India: Selection abortion of female foetuses – current practice

Publié le : 14 March 2014

 More than 12 months after passing a law for tougher sanctions with regard to sexual crimes, rapes are still occurring "and are even on the increase". According to Rishi Kant, a militant for women’s rights in India, "many sexual crimes are committed in India because there are fewer girls than boys. Young men have no marriage prospects, especially in Northern India. This is due to female foeticide and infanticide”.

According to the 2011 census, the country has "37 million more men than women. India has one of the world’s most unbalanced male-female ratios". What is causing this imbalance? Selective abortions of feminine foetuses are partly responsible. Despite the 1994 law preventing parents from finding out the sex of their unborn child, the law is disregarded. "Being born a girl is a handicap in India", explains the newspaper. 

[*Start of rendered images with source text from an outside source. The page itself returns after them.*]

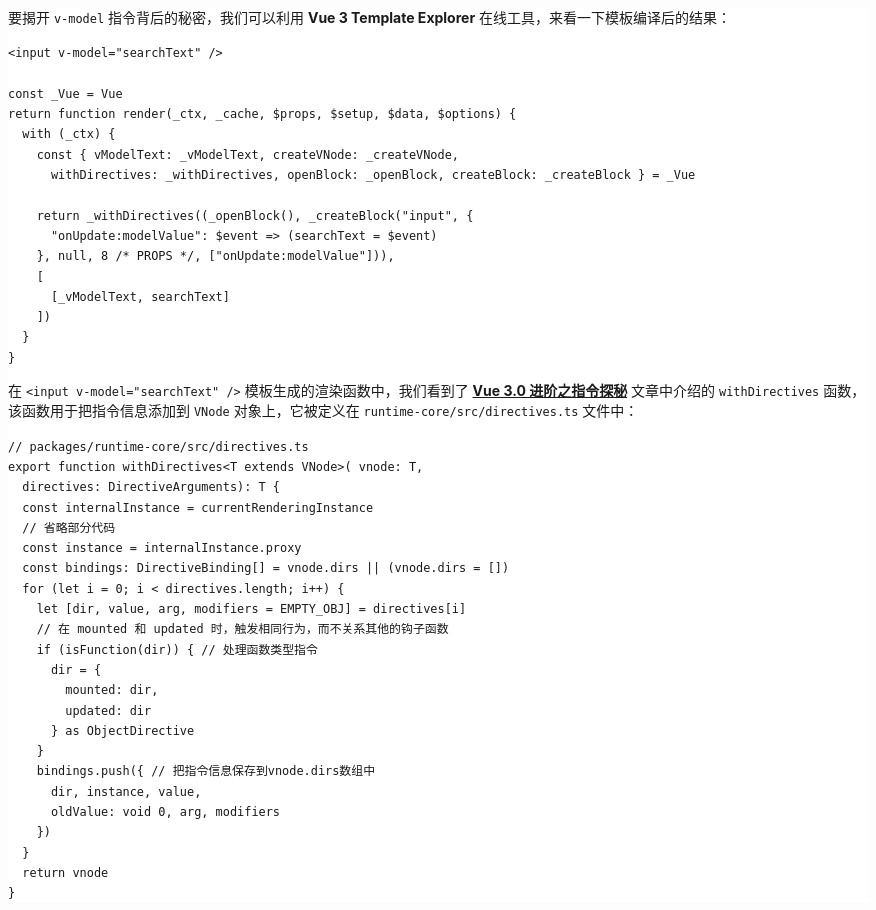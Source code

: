 要揭开 `v-model` 指令背后的秘密，我们可以利用 **Vue 3 Template Explorer** 在线工具，来看一下模板编译后的结果：

```
<input v-model="searchText" />  
  
const _Vue = Vue  
return function render(_ctx, _cache, $props, $setup, $data, $options) {  
  with (_ctx) {  
    const { vModelText: _vModelText, createVNode: _createVNode,   
      withDirectives: _withDirectives, openBlock: _openBlock, createBlock: _createBlock } = _Vue  
  
    return _withDirectives((_openBlock(), _createBlock("input", {  
      "onUpdate:modelValue": $event => (searchText = $event)  
    }, null, 8 /* PROPS */, ["onUpdate:modelValue"])),   
    [   
      [_vModelText, searchText]   
    ])  
  }  
}  

```

在 `<input v-model="searchText" />` 模板生成的渲染函数中，我们看到了 [**Vue 3.0 进阶之指令探秘**](https://mp.weixin.qq.com/s?__biz=MzI2MjcxNTQ0Nw==&mid=2247489741&idx=1&sn=c8cff2acbe2f011dc190c9fb495ef6e3&scene=21#wechat_redirect) 文章中介绍的 `withDirectives` 函数，该函数用于把指令信息添加到 `VNode` 对象上，它被定义在 `runtime-core/src/directives.ts` 文件中：

```
// packages/runtime-core/src/directives.ts  
export function withDirectives<T extends VNode>( vnode: T,  
  directives: DirectiveArguments): T {  
  const internalInstance = currentRenderingInstance  
  // 省略部分代码  
  const instance = internalInstance.proxy  
  const bindings: DirectiveBinding[] = vnode.dirs || (vnode.dirs = [])  
  for (let i = 0; i < directives.length; i++) {  
    let [dir, value, arg, modifiers = EMPTY_OBJ] = directives[i]  
    // 在 mounted 和 updated 时，触发相同行为，而不关系其他的钩子函数  
    if (isFunction(dir)) { // 处理函数类型指令  
      dir = {  
        mounted: dir,  
        updated: dir  
      } as ObjectDirective  
    }  
    bindings.push({ // 把指令信息保存到vnode.dirs数组中  
      dir, instance, value,   
      oldValue: void 0, arg, modifiers  
    })  
  }  
  return vnode  
}  

```
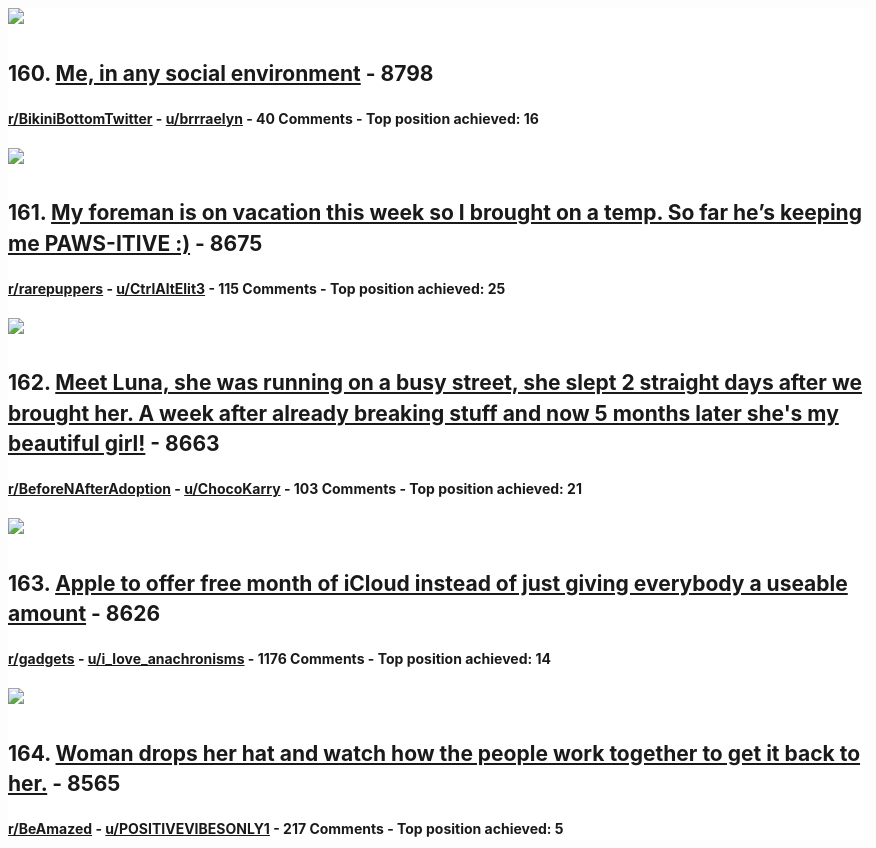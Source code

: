 <a href="https://i.imgur.com/uelUrg7.jpg"><img src="https://b.thumbs.redditmedia.com/W1qrtkTm-MSkr5VJb8Kj6Rp78XQMVMqIR1qGx-DmeTE.jpg"></img></a>

## 160. [Me, in any social environment](http://reddit.com/r/BikiniBottomTwitter/comments/8lz2qb/me_in_any_social_environment/) - 8798
#### [r/BikiniBottomTwitter](http://reddit.com/r/BikiniBottomTwitter) - [u/brrraelyn](http://reddit.com/u/brrraelyn) - 40 Comments - Top position achieved: 16

<a href="https://i.redd.it/7aeeg1wgkxz01.jpg"><img src="https://a.thumbs.redditmedia.com/xIzDfonGOt-JY7lTeolliguIHriKdsMmoUyazrhf238.jpg"></img></a>

## 161. [My foreman is on vacation this week so I brought on a temp. So far he’s keeping me PAWS-ITIVE :)](http://reddit.com/r/rarepuppers/comments/8m120z/my_foreman_is_on_vacation_this_week_so_i_brought/) - 8675
#### [r/rarepuppers](http://reddit.com/r/rarepuppers) - [u/CtrlAltElit3](http://reddit.com/u/CtrlAltElit3) - 115 Comments - Top position achieved: 25

<a href="https://i.redd.it/0havon0hnzz01.jpg"><img src="https://b.thumbs.redditmedia.com/oyKhsRblT060n7MnZ4OKTQUumaMeqmOBhOgBc9gFLAQ.jpg"></img></a>

## 162. [Meet Luna, she was running on a busy street, she slept 2 straight days after we brought her. A week after already breaking stuff and now 5 months later she's my beautiful girl!](http://reddit.com/r/BeforeNAfterAdoption/comments/8m4ozw/meet_luna_she_was_running_on_a_busy_street_she/) - 8663
#### [r/BeforeNAfterAdoption](http://reddit.com/r/BeforeNAfterAdoption) - [u/ChocoKarry](http://reddit.com/u/ChocoKarry) - 103 Comments - Top position achieved: 21

<a href="https://i.redd.it/hcwvf6tz52011.jpg"><img src="https://b.thumbs.redditmedia.com/N3v5MqAeyz9D2Y2lvPOyfNiv731TXOGjY5er4U_QvqM.jpg"></img></a>

## 163. [Apple to offer free month of iCloud instead of just giving everybody a useable amount](http://reddit.com/r/gadgets/comments/8m4riw/apple_to_offer_free_month_of_icloud_instead_of/) - 8626
#### [r/gadgets](http://reddit.com/r/gadgets) - [u/i_love_anachronisms](http://reddit.com/u/i_love_anachronisms) - 1176 Comments - Top position achieved: 14

<a href="https://www.theverge.com/2018/5/25/17394138/apple-icloud-storage-free-month-5gb-backup-photo-storage"><img src="https://b.thumbs.redditmedia.com/2MWo28OGYBqcMlUmkYglpZIM7Mfing2LDOcg0Et9URE.jpg"></img></a>

## 164. [Woman drops her hat and watch how the people work together to get it back to her.](http://reddit.com/r/BeAmazed/comments/8m6mji/woman_drops_her_hat_and_watch_how_the_people_work/) - 8565
#### [r/BeAmazed](http://reddit.com/r/BeAmazed) - [u/POSITIVEVIBESONLY1](http://reddit.com/u/POSITIVEVIBESONLY1) - 217 Comments - Top position achieved: 5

Over the last thirty years, the World Health Research Centre based in Toronto has noted that twelve million female foetuses have been aborted in India. Prabhat Jha, epidemiologist at the World Health Research Centre explained: "We have seen a decrease in the number of births in households with a higher social status compared to poorer households lacking in education. In India, this is truly a phenomenon that concerns educated, affluent people". 
The United Nations estimates that approximately 500,000 abortions are carried out every year in order to get rid of female foetuses.